Furthermore, a subsidy would encourage car sales, not UK car production. Many vehicles bought in Britain are imported.
Czech workers turning out Skodas are no doubt an admirable bunch, but why should British taxpayers subsidise them? And is the car industry really so special?
For more than a decade, an MP friend has watched forlornly as pottery factories in his Midlands constituency have been shrunk, cut and closed. As he ruefully points out, why does no one think there should be a subsidy for buying a new dinner service?
Finally, we are asked to swallow the preposterous idea that scrapping old cars and buying new ones is somehow green. It's not. Building a new car requires an enormous amount of energy.
The tide is running in favour of subsidies for scrapping older cars - many of them still perfectly serviceable. I will continue to swim against it.
Great expectations
The past couple of months have seen a profound shift in what the City expects of Marks & Spencer. Trading? It's better than we thought: last week's sales figures were way ahead of forecasts.
But as we report today, a majority of analysts now believe the retailer will cut its dividend next month.
This is intriguing stuff. Last autumn, M&S was giving the distinct impression that it would hold its dividend for this year at least.
Certainly, a payout equal to last year's 221/2p-a-share gives an exceptionally plump yield - more than 7pc, even after recent rises in the M&S price. Not long before Christmas-the company was quietly telling its friends in the City that it would hold the dividend as long as it was covered by cashflow.
But now? M&S has gone understandably quiet: after all, it cannot really say a great deal before it announces results.
Nevertheless, it appears that watchers of the company are not being dissuaded from the view that the dividend may indeed be cut this year. Yes, some confident souls believe the payout will be maintained - despite an expected slump in profits. But rather more forecast a reduction. At the bearish end of the spectrum, a couple think it will be halved.
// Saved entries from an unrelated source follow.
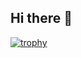 ## Hi there 👋

[![trophy](https://github-profile-trophy.vercel.app/?username=Eirikalv1&theme=onedark&row=2&column=4&margin-w=15)](https://github.com/ryo-ma/github-profile-trophy)
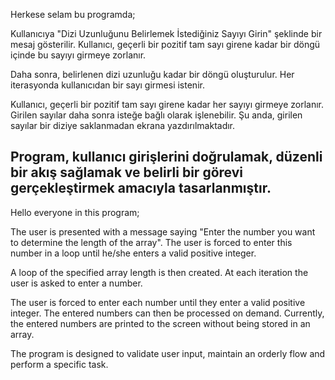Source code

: Herkese selam bu programda;

Kullanıcıya "Dizi Uzunluğunu Belirlemek İstediğiniz Sayıyı Girin" şeklinde bir mesaj gösterilir.
Kullanıcı, geçerli bir pozitif tam sayı girene kadar bir döngü içinde bu sayıyı girmeye zorlanır.

Daha sonra, belirlenen dizi uzunluğu kadar bir döngü oluşturulur. Her iterasyonda kullanıcıdan bir sayı girmesi istenir.

Kullanıcı, geçerli bir pozitif tam sayı girene kadar her sayıyı girmeye zorlanır.
Girilen sayılar daha sonra isteğe bağlı olarak işlenebilir. Şu anda, girilen sayılar bir diziye saklanmadan ekrana yazdırılmaktadır.

Program, kullanıcı girişlerini doğrulamak, düzenli bir akış sağlamak ve belirli bir görevi gerçekleştirmek amacıyla tasarlanmıştır.
---------------------------------------------------------
Hello everyone in this program;

The user is presented with a message saying "Enter the number you want to determine the length of the array".
The user is forced to enter this number in a loop until he/she enters a valid positive integer.

A loop of the specified array length is then created. At each iteration the user is asked to enter a number.

The user is forced to enter each number until they enter a valid positive integer.
The entered numbers can then be processed on demand. Currently, the entered numbers are printed to the screen without being stored in an array.

The program is designed to validate user input, maintain an orderly flow and perform a specific task.
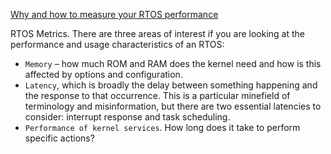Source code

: [Why and how to measure your RTOS performance](http://www.embedded.com/design/operating-systems/4437792/Why-and-how-to-measure-your-RTOS-performance)

RTOS Metrics. There are three areas of interest if you are looking at the performance and usage characteristics of an RTOS:

- `Memory` – how much ROM and RAM does the kernel need and how is this affected by options and configuration.
- `Latency`, which is broadly the delay between something happening and the response to that occurrence. This is a particular minefield of terminology and misinformation, but there are two essential latencies to consider: interrupt response and task scheduling.
- `Performance of kernel services`. How long does it take to perform specific actions?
I must declare an interest here. I own some M&S shares - one of a small number of investments in companies that are unlikely to go bust and that offer high dividends.
Furthermore, I am not saying that it would necessarily be a bad thing for M&S to cut its payout. In these uncertain times, cash is a thing to be cherished and conserved.
But there are three points to make about the increasingly popular notion that a dividend cut is on the cards.
First, for many investors, it would do nothing to enhance the status of executive chairman Sir Stuart Rose. Over the past year, people have become increasingly mistrustful of him. He needs friends.
Second, to cut the payout would represent an extraordinary climbdown for Rose. After he first allowed himself to start using the r-for-recovery word, he made great play of the fact that dividends could be aggressively increased: over the two years 2006 to 2008, they bounded ahead by 60pc.
If, to take yesterday's Morgan Stanley prediction, the dividend were halved, it would be down to the same level as seen in 2004 before Rose was hurriedly winched in to fend off the unwelcome attention of Philip Green.
And third, never forget that M&S and Rose have an enviable facility for managing expectations.
The company is allowing dividend forecasts to be cut.
If it then maintains the payout, the City will do more than breathe a sigh of relief. It will greet the decision with a big hurrah.
My guess - and it's little more than a guess - is that M&S will strain every sinew to keep the dividend intact.